Task
A word-for-word transcription of the whole listing is required.
Exercise input Block Start
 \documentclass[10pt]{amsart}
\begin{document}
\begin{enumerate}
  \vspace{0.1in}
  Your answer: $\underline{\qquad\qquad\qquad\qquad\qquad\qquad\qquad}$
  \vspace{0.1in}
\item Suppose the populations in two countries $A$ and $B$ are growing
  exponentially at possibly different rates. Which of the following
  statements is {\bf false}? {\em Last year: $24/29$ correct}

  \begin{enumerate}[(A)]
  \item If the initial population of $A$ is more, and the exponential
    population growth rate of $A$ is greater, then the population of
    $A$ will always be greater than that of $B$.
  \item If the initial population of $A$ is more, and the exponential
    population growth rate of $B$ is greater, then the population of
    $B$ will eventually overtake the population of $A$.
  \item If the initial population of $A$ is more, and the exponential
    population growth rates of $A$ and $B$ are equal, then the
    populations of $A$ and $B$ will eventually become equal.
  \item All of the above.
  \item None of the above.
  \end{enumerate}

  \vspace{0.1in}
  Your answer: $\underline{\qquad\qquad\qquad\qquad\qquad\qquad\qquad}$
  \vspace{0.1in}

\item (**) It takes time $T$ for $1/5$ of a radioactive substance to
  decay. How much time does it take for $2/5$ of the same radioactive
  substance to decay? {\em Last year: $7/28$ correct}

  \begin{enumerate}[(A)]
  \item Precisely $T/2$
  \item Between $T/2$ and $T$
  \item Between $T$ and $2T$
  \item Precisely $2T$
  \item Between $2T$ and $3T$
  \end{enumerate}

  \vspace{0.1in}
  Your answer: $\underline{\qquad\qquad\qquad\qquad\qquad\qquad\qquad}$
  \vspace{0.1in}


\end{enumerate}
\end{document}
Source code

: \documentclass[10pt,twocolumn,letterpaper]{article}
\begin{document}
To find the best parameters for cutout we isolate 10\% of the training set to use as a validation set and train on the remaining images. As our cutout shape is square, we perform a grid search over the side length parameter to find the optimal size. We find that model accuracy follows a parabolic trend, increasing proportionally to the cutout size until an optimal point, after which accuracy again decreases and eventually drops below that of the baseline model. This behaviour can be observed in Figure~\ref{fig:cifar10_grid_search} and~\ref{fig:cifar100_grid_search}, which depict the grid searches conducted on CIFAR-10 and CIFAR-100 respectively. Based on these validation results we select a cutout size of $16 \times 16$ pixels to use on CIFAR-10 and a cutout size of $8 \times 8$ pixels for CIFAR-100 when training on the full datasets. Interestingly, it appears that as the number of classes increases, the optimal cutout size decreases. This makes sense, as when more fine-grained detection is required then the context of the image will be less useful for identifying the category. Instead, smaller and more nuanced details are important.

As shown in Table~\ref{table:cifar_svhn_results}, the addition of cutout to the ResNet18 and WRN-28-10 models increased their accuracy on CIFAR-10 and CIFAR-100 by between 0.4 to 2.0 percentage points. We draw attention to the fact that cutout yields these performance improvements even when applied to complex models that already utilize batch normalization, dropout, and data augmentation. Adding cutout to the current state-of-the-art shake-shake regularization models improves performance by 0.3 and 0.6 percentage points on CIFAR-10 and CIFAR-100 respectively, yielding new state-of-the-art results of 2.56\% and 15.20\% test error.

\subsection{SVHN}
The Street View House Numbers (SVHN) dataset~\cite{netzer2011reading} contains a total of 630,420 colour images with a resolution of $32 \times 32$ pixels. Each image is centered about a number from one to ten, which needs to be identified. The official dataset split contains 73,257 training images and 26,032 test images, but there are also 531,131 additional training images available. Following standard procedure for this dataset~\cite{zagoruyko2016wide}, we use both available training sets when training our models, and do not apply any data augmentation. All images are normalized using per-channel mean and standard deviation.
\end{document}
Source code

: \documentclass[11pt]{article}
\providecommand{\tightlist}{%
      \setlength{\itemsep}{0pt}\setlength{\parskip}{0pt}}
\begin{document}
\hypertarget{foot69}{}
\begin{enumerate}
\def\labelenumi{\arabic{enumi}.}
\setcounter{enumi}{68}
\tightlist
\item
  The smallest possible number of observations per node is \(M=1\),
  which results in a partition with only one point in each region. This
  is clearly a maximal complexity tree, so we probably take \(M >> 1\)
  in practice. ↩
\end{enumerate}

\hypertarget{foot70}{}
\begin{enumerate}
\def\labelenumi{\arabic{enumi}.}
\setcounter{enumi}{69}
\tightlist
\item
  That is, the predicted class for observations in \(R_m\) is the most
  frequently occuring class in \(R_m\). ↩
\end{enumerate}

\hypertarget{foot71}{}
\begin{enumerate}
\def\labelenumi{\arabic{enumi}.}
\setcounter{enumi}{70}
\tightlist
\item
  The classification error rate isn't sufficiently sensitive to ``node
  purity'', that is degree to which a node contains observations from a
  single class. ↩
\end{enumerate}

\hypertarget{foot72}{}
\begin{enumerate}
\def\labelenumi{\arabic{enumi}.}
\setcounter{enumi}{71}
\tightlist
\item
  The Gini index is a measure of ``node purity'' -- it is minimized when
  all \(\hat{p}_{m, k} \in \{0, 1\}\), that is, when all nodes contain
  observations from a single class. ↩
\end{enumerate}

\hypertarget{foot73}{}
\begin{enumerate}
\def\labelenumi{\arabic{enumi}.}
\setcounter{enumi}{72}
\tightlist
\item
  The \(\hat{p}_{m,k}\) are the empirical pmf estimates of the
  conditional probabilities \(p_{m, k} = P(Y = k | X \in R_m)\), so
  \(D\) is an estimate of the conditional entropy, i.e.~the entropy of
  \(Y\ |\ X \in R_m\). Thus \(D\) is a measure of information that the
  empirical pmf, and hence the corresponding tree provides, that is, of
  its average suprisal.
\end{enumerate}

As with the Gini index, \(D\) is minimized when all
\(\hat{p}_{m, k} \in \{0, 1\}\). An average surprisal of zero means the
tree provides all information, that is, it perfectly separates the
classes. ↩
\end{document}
Exercise input Block End
Exercise answer
 \documentclass[10pt]{amsart}
\begin{document}
\begin{enumerate}
  \vspace{0.1in}
  Your answer: $\underline{\qquad\qquad\qquad\qquad\qquad\qquad\qquad}$
  \vspace{0.1in}
\item Suppose the populations in two countries $A$ and $B$ are growing
  exponentially at possibly different rates. Which of the following
  statements is {\bf false}? {\em Last year: $24/29$ correct}

  \begin{enumerate}[(A)]
  \item If the initial population of $A$ is more, and the exponential
    population growth rate of $A$ is greater, then the population of
    $A$ will always be greater than that of $B$.
  \item If the initial population of $A$ is more, and the exponential
    population growth rate of $B$ is greater, then the population of
    $B$ will eventually overtake the population of $A$.
  \item If the initial population of $A$ is more, and the exponential
    population growth rates of $A$ and $B$ are equal, then the
    populations of $A$ and $B$ will eventually become equal.
  \item All of the above.
  \item None of the above.
  \end{enumerate}

  \vspace{0.1in}
  Your answer: $\underline{\qquad\qquad\qquad\qquad\qquad\qquad\qquad}$
  \vspace{0.1in}

\item (**) It takes time $T$ for $1/5$ of a radioactive substance to
  decay. How much time does it take for $2/5$ of the same radioactive
  substance to decay? {\em Last year: $7/28$ correct}

  \begin{enumerate}[(A)]
  \item Precisely $T/2$
  \item Between $T/2$ and $T$
  \item Between $T$ and $2T$
  \item Precisely $2T$
  \item Between $2T$ and $3T$
  \end{enumerate}

  \vspace{0.1in}
  Your answer: $\underline{\qquad\qquad\qquad\qquad\qquad\qquad\qquad}$
  \vspace{0.1in}


\end{enumerate}
\end{document}
Source code

: \documentclass[10pt,twocolumn,letterpaper]{article}
\begin{document}
To find the best parameters for cutout we isolate 10\% of the training set to use as a validation set and train on the remaining images. As our cutout shape is square, we perform a grid search over the side length parameter to find the optimal size. We find that model accuracy follows a parabolic trend, increasing proportionally to the cutout size until an optimal point, after which accuracy again decreases and eventually drops below that of the baseline model. This behaviour can be observed in Figure~\ref{fig:cifar10_grid_search} and~\ref{fig:cifar100_grid_search}, which depict the grid searches conducted on CIFAR-10 and CIFAR-100 respectively. Based on these validation results we select a cutout size of $16 \times 16$ pixels to use on CIFAR-10 and a cutout size of $8 \times 8$ pixels for CIFAR-100 when training on the full datasets. Interestingly, it appears that as the number of classes increases, the optimal cutout size decreases. This makes sense, as when more fine-grained detection is required then the context of the image will be less useful for identifying the category. Instead, smaller and more nuanced details are important.

As shown in Table~\ref{table:cifar_svhn_results}, the addition of cutout to the ResNet18 and WRN-28-10 models increased their accuracy on CIFAR-10 and CIFAR-100 by between 0.4 to 2.0 percentage points. We draw attention to the fact that cutout yields these performance improvements even when applied to complex models that already utilize batch normalization, dropout, and data augmentation. Adding cutout to the current state-of-the-art shake-shake regularization models improves performance by 0.3 and 0.6 percentage points on CIFAR-10 and CIFAR-100 respectively, yielding new state-of-the-art results of 2.56\% and 15.20\% test error.

\subsection{SVHN}
The Street View House Numbers (SVHN) dataset~\cite{netzer2011reading} contains a total of 630,420 colour images with a resolution of $32 \times 32$ pixels. Each image is centered about a number from one to ten, which needs to be identified. The official dataset split contains 73,257 training images and 26,032 test images, but there are also 531,131 additional training images available. Following standard procedure for this dataset~\cite{zagoruyko2016wide}, we use both available training sets when training our models, and do not apply any data augmentation. All images are normalized using per-channel mean and standard deviation.
\end{document}
Source code

: \documentclass[11pt]{article}
\providecommand{\tightlist}{%
      \setlength{\itemsep}{0pt}\setlength{\parskip}{0pt}}
\begin{document}
\hypertarget{foot69}{}
\begin{enumerate}
\def\labelenumi{\arabic{enumi}.}
\setcounter{enumi}{68}
\tightlist
\item
  The smallest possible number of observations per node is \(M=1\),
  which results in a partition with only one point in each region. This
  is clearly a maximal complexity tree, so we probably take \(M >> 1\)
  in practice. ↩
\end{enumerate}

\hypertarget{foot70}{}
\begin{enumerate}
\def\labelenumi{\arabic{enumi}.}
\setcounter{enumi}{69}
\tightlist
\item
  That is, the predicted class for observations in \(R_m\) is the most
  frequently occuring class in \(R_m\). ↩
\end{enumerate}

\hypertarget{foot71}{}
\begin{enumerate}
\def\labelenumi{\arabic{enumi}.}
\setcounter{enumi}{70}
\tightlist
\item
  The classification error rate isn't sufficiently sensitive to ``node
  purity'', that is degree to which a node contains observations from a
  single class. ↩
\end{enumerate}

\hypertarget{foot72}{}
\begin{enumerate}
\def\labelenumi{\arabic{enumi}.}
\setcounter{enumi}{71}
\tightlist
\item
  The Gini index is a measure of ``node purity'' -- it is minimized when
  all \(\hat{p}_{m, k} \in \{0, 1\}\), that is, when all nodes contain
  observations from a single class. ↩
\end{enumerate}

\hypertarget{foot73}{}
\begin{enumerate}
\def\labelenumi{\arabic{enumi}.}
\setcounter{enumi}{72}
\tightlist
\item
  The \(\hat{p}_{m,k}\) are the empirical pmf estimates of the
  conditional probabilities \(p_{m, k} = P(Y = k | X \in R_m)\), so
  \(D\) is an estimate of the conditional entropy, i.e.~the entropy of
  \(Y\ |\ X \in R_m\). Thus \(D\) is a measure of information that the
  empirical pmf, and hence the corresponding tree provides, that is, of
  its average suprisal.
\end{enumerate}

As with the Gini index, \(D\) is minimized when all
\(\hat{p}_{m, k} \in \{0, 1\}\). An average surprisal of zero means the
tree provides all information, that is, it perfectly separates the
classes. ↩
\end{document}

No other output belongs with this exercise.